Segment Start: Excerpted records

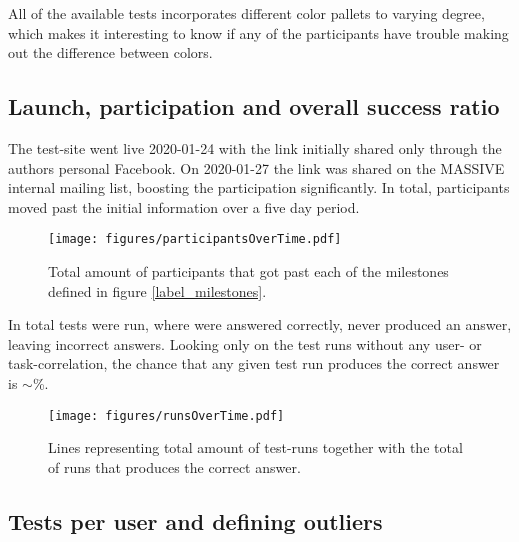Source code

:    All of the available tests incorporates different color pallets to
    varying degree, which makes it interesting to know if any of the
    participants have trouble making out the difference between colors.

	\newpage
  \subsection{Launch, participation and overall success ratio}

    The test-site went live 2020-01-24 with the link initially shared only
    through the authors personal Facebook. On 2020-01-27 the link was shared on
    the MASSIVE internal mailing list, boosting the participation
    significantly. In total,  participants moved
    past the initial information over a five day period.

    \begin{figure}[h!]
      \centering
      \texttt{[image: figures/participantsOverTime.pdf]}
      \caption{
        Total amount of participants that got past each of the milestones
        defined in figure \ref{label_milestones}.
      }
    \end{figure}

    In total  tests were run, where
     were answered correctly,
     never produced an answer, leaving
     incorrect answers. Looking only on the test
    runs without any user- or task-correlation, the chance that any given test run
    produces the correct answer is $\sim$\%.

    \begin{figure}[h!]
      \centering
      \texttt{[image: figures/runsOverTime.pdf]}
      \caption{Lines representing total amount of test-runs together with
        the total of runs that produces the correct answer.}
    \end{figure}

	\newpage
  \subsection{Tests per user and defining outliers}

Segment End: Excerpted records

**Exercise details**
Please output the records exactly, leaving the pictures out.

**Completed task**
Source code

:    All of the available tests incorporates different color pallets to
    varying degree, which makes it interesting to know if any of the
    participants have trouble making out the difference between colors.

	\newpage
  \subsection{Launch, participation and overall success ratio}

    The test-site went live 2020-01-24 with the link initially shared only
    through the authors personal Facebook. On 2020-01-27 the link was shared on
    the MASSIVE internal mailing list, boosting the participation
    significantly. In total,  participants moved
    past the initial information over a five day period.

    \begin{figure}[h!]
      \centering
      \texttt{[image: figures/participantsOverTime.pdf]}
      \caption{
        Total amount of participants that got past each of the milestones
        defined in figure \ref{label_milestones}.
      }
    \end{figure}

    In total  tests were run, where
     were answered correctly,
     never produced an answer, leaving
     incorrect answers. Looking only on the test
    runs without any user- or task-correlation, the chance that any given test run
    produces the correct answer is $\sim$\%.

    \begin{figure}[h!]
      \centering
      \texttt{[image: figures/runsOverTime.pdf]}
      \caption{Lines representing total amount of test-runs together with
        the total of runs that produces the correct answer.}
    \end{figure}

	\newpage
  \subsection{Tests per user and defining outliers}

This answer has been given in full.